While the idea of an enterprise app store may appeal to enterprises for a number of reasons, most organizations still need to lay a considerable amount of groundwork to ensure the success of their initiatives.

Natalie Lambert, a former Forrester analyst and one of the thought leaders responsible for pushing the acronym BYOD into the limelight, said she believes organizations need to go through five stages to reach app-delivery nirvana. We take a look at some of her recommendations, along with commentary from other industry pundits discussing the challenges of supporting an environment that consolidates the best in mobile and cloud technology.

Step 1: Unify Cloud Apps.

A well-oiled enterprise app store will likely play into a broad goal of managing application and data delivery across all devices and locations. Cloud infrastructure plays a big role in this kind of unification, according to Lambert, who's now directory of product marketing at Citrix.

"Centrally managing access to corporate intranet, Web, SaaS and virtualized Windows desktop applications from the cloud is a key strategy for any enterprise," she says.

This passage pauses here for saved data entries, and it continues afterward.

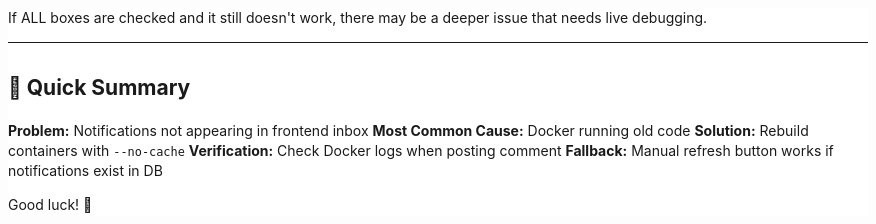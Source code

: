 If ALL boxes are checked and it still doesn't work, there may be a deeper issue that needs live debugging.

---

## 🎯 Quick Summary

**Problem:** Notifications not appearing in frontend inbox
**Most Common Cause:** Docker running old code
**Solution:** Rebuild containers with `--no-cache`
**Verification:** Check Docker logs when posting comment
**Fallback:** Manual refresh button works if notifications exist in DB

Good luck! 🚀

On the mobile front, this unification will take foresight and planning around the new paradigm of user interfaces introduced by mobile devices.

"Since most Windows apps were designed for a keyboard and mouse, the key for these applications is to use a solution that can optimize the user experience for mobile devices," says Lambert.

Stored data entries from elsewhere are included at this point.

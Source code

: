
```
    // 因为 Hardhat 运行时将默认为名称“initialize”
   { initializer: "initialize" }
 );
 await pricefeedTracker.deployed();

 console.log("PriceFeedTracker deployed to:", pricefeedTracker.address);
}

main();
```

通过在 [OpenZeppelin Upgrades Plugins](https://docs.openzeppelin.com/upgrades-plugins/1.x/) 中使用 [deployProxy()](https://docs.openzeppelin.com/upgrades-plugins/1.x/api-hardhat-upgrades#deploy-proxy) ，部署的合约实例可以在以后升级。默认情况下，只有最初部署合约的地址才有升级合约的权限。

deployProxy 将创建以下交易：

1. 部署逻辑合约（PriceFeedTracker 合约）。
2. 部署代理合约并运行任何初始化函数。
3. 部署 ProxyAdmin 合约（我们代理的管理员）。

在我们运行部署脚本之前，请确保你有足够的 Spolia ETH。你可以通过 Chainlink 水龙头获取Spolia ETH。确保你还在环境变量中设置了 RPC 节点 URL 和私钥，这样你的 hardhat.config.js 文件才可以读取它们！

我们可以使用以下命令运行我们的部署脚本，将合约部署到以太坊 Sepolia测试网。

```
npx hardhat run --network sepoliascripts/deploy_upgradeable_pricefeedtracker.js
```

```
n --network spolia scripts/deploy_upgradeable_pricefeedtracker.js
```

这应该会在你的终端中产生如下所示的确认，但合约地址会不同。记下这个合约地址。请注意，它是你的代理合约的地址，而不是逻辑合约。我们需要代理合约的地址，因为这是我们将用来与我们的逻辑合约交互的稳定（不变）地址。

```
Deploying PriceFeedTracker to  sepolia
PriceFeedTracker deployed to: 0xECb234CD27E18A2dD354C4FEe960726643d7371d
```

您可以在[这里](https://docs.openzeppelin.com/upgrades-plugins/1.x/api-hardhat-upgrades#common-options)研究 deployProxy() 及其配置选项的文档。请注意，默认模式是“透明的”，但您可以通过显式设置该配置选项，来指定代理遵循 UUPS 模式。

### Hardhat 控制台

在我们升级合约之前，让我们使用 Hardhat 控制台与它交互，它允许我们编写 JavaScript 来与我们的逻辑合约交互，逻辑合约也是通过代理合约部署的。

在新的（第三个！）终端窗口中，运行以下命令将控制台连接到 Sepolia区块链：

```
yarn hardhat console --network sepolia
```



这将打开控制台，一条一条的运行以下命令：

Most importantly, she notes, single-sign-on authentication will prove an important ingredient to the mix.

"A unified content controller approach with single sign-on can provide necessary management across a broad array of application types," she explains.

But experts warn that it's critical to ensure that single-sign-on (SSO) deployments aren't rushed for the sake of expedience without taking care to implement a truly secure authentication mechanism to support that ease of use. The nature of SSO is such that the stakes are much higher if the authentication process is compromised, sayd Eric Olden, founder and executive chairman of identity management firm Symplified.

"When you concentrate so much access behind a single authentication and that authentication is a weak password, then you run the risk of 'hack me once, compromise me everywhere,'" he says.

Step 2: Secure Local Content.

Organizations may be spending too much time mired in the minutiae of mobile device management, and not enough on local application and data management, Lambert warned. Enterprises must do a better job of refocusing on managing and securing the content rather than the device itself in order to put "fine-grained information control back in the hands of IT," Lambert says.

Development planning needs to be on order to gather the reins of control on that local content when delivered through native mobile apps, she says.

"For native mobile apps, there are two keys to securing and delivering mobile applications: 'wrapping' the application for native execution and providing flexibility for cross-platform development, such as HTML5 apps," she says.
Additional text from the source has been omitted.